I found her online and after clarifying that my shrimp/prawn allergy wouldn't be a hindrance, we promptly booked 2 places for her Spice Away the Blues - Thai Supperclub, last Friday.
I often find myself at a disadvantage in Thai restaurants because while I love the cuisine and the spice, their use of shrimp paste in the basic spice pastes, precludes most food from the menu. So I was very excited, when she promised me that I would be able to eat everything on that nights menu.
We arrived at their home in time and were warmly welcomed into their beautiful home by Urmi and the Delectable Mr G
We sat down to a table with an eclectic mix of people and Urmi explained her background of living in Thailand and which regions our menu for the night stemmed from.
Thai food needs to be eaten as soon as it is cooked. Its not meant to be reheated. So there was a bowl of shrimp crackers on the table while she quickly fried up our starters. I had to wait patiently, but that obviously gave me an advantage over the others. I could focus on all the home cooked goodies and eat more of them.

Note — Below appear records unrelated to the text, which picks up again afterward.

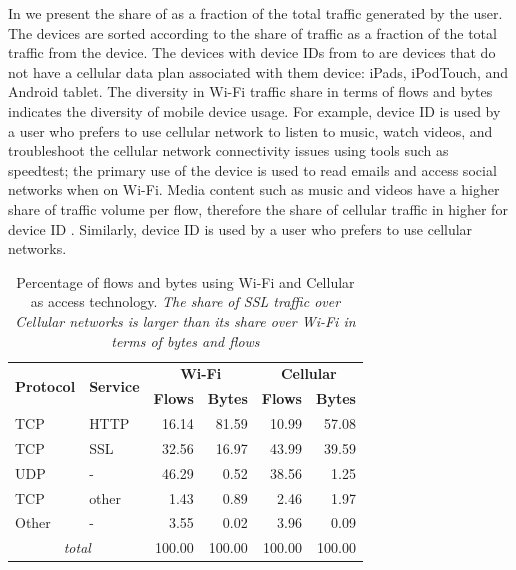 In  we present the share of \wifi as a fraction of the total traffic generated by the user.
The devices are sorted according to the share of \wifi traffic as a fraction of the total traffic from the device.  
The devices with device IDs from  to  are devices that do not have a cellular data plan associated with them device:  iPads,  iPodTouch, and  Android tablet.
The diversity in Wi-Fi traffic share in terms of flows and bytes indicates the diversity of mobile device usage. 
For example, device ID  is used by a user who prefers to use cellular network to listen to music, watch videos, and troubleshoot the cellular network connectivity issues using tools such as speedtest; the primary use of the device is used to read emails and access social networks when on Wi-Fi. 
Media content such as music and videos have a higher share of traffic volume per flow, therefore the share of cellular traffic in higher for device ID . 
Similarly, device ID  is used by a user who prefers to use cellular networks. 

\begin{table}
\begin{center}
\begin{small}
\begin{tabular}{|l|l|r|r|r|r|}
\hline
\multirow{2}{*}{\bf Protocol} & \multirow{2}{*}{\bf Service} & \multicolumn{2}{|c|}{\bf Wi-Fi} & \multicolumn{2}{|c|}{\bf Cellular} \tabularnewline
\cline{3-6}
           &           &  \textbf{Flows}  &  \textbf{Bytes}  &  \textbf{Flows}  &  \textbf{Bytes}  \tabularnewline
\hline
 TCP       &  HTTP     &  16.14  &  81.59  &  10.99 &  57.08\tabularnewline
\hline
 TCP       &  SSL      &  32.56  &  16.97  &  43.99 &  39.59 \tabularnewline
\hline
UDP       &  -        &  46.29  &   0.52  &  38.56  &  1.25  \tabularnewline
\hline
TCP       &  other    &   1.43 &   0.89  &   2.46  &   1.97  \tabularnewline
\hline
Other     &  -        &   3.55 &  0.02  &   3.96 &   0.09  \tabularnewline
\hline
\multicolumn{2}{|c|}{\emph{total}} & 100.00 & 100.00 & 100.00 & 100.00 \tabularnewline
\hline
\end{tabular}
\end{small}
\end{center}
\caption{Percentage of flows and bytes using Wi-Fi and Cellular as access technology.  \emph{The share of SSL traffic over Cellular
    networks is larger than its share over Wi-Fi in terms of bytes and flows}}
\label{tab:summaryWifiCellularTraffic}
\end{table}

The fried tofu was so light, I've never eaten such a lovely version before. Often tofu gets tough and rubbery (not that I order it often), but this version was light, delicate and spongy on the inside of a crisp exterior.
The meat eating me reveled in the umpteen platters of fried chicken (Kai Thod Krob) that were brought to the table. So moreish. They were my second favourite dish of the evening.
My favourite dish for the day was definitely the fish ball soup (Kwa Tiew Look Chin Naam) which she assembled in front of us! Customised to individual tastes. I asked for a little extra chilli and lemon in mine. I could live on this soup. Such a light flavourful stock, the fresh herbs, the smooth slithery noodles and the delectable fish balls.
Even if the meal had ended right here, I would have been very happy and contented, but there was even more food to come.
The main course was egg fried rice (Kaw Phad Khai) served with a pork jungle curry (Gaeng Par) and a stir fry of morning glory (Phat Phak Kiew) with lovely caramelised bits of garlic?
Urmi had made a separate batch of pork curry for me without the shrimp paste which made me feel very special. I was just embarassed that I could barely begin to make a dent in it, as I was already quite stuffed. Others at the table were also waving the surrender flag.
But I knew to keep a little space for dessert. It was pumpkin stewed in coconut milk (Fucktong Buat). I was so happy that it wasn't a dessert with fruits in it (I'm not allergic, I just don't like the taste or texture of most of them) This was a really delicately flavoured dessert. No added sugar and a lot of slow cooking love.
The food was absolutely amazing. There were a couple of pescatarians at the table and she had alternative options for them for the pork curry and the fried chicken.
Michael is a wine connoisseur, so they offer the option to buy wine that goes well with their food at their house and quite a few took them up on their offer.
We aren't wine drinkers and the weather is too cold for cider, so we stuck to water. Therefore the palate cleanser of rose and lemon was really welcome midway through the meal. Absolutely refreshingly delicious.
At 35£, we were served a phenomenal quantity of food and so much variety, while catering to a myriad dietary restrictions, which is commendable for a home based operation.
Urmi also offers Cooking Classes and Demonstrations and also has an option that fulfills the skills section for the Duke of Edinburgh Awards. Her other options include supplying food and cooking in your home.